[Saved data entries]
··········

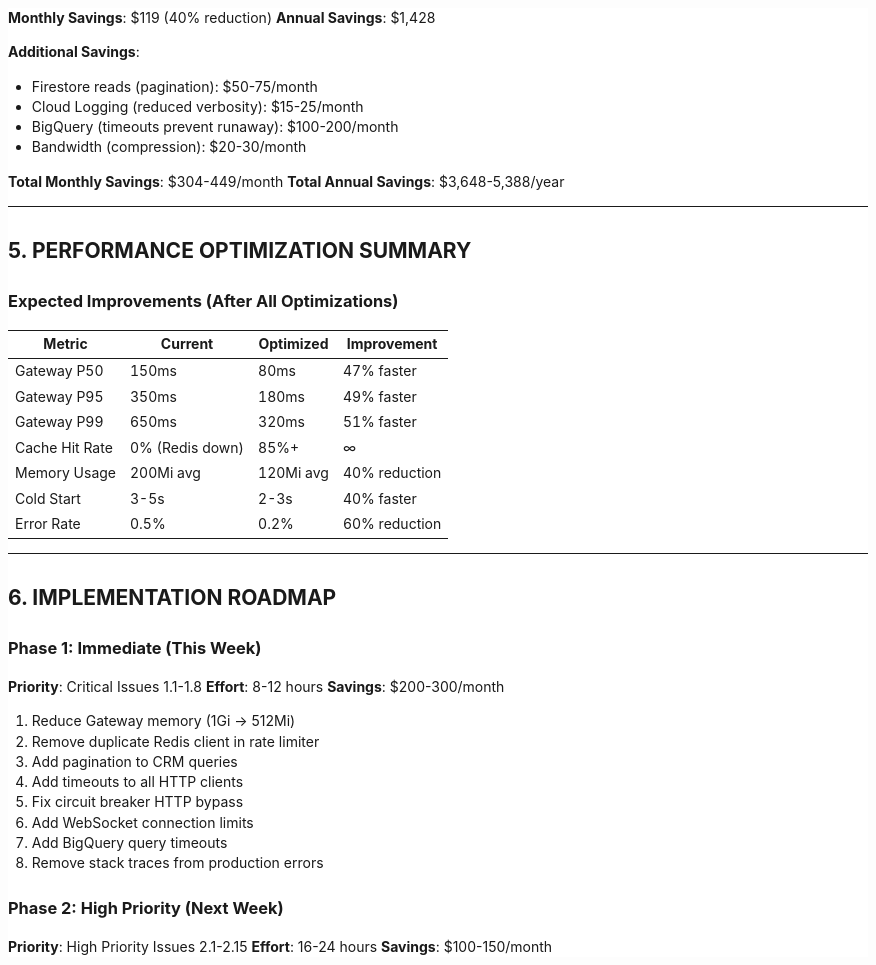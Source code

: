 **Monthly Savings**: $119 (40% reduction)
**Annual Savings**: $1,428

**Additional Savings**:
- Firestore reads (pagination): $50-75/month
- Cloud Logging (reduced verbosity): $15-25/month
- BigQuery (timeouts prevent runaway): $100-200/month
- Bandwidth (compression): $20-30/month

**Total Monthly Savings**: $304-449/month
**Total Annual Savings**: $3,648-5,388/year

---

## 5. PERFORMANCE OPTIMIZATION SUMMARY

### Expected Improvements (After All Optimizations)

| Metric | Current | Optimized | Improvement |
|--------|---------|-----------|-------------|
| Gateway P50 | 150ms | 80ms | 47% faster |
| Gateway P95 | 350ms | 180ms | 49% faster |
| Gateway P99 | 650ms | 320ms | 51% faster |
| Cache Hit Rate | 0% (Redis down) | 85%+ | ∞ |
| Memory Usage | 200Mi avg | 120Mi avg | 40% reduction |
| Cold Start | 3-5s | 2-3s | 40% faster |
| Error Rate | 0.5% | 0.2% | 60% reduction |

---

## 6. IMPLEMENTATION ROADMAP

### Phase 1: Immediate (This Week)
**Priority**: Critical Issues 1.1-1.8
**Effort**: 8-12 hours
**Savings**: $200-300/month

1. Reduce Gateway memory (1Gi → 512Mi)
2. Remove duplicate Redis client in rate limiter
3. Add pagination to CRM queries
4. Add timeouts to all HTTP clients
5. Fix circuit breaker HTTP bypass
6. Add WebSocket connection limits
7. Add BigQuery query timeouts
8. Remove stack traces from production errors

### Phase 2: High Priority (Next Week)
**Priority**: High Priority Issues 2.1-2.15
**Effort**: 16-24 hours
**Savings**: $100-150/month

··········

> _What is being asked_: Please output exactly the lines between the one holding "### Expected Improvements" and the one holding "### Phase 1: Immediate (This Week)" in the records above, inclusive, and nothing more.

> _Solved problem_:
### Expected Improvements (After All Optimizations)

| Metric | Current | Optimized | Improvement |
|--------|---------|-----------|-------------|
| Gateway P50 | 150ms | 80ms | 47% faster |
| Gateway P95 | 350ms | 180ms | 49% faster |
| Gateway P99 | 650ms | 320ms | 51% faster |
| Cache Hit Rate | 0% (Redis down) | 85%+ | ∞ |
| Memory Usage | 200Mi avg | 120Mi avg | 40% reduction |
| Cold Start | 3-5s | 2-3s | 40% faster |
| Error Rate | 0.5% | 0.2% | 60% reduction |

---

## 6. IMPLEMENTATION ROADMAP

### Phase 1: Immediate (This Week)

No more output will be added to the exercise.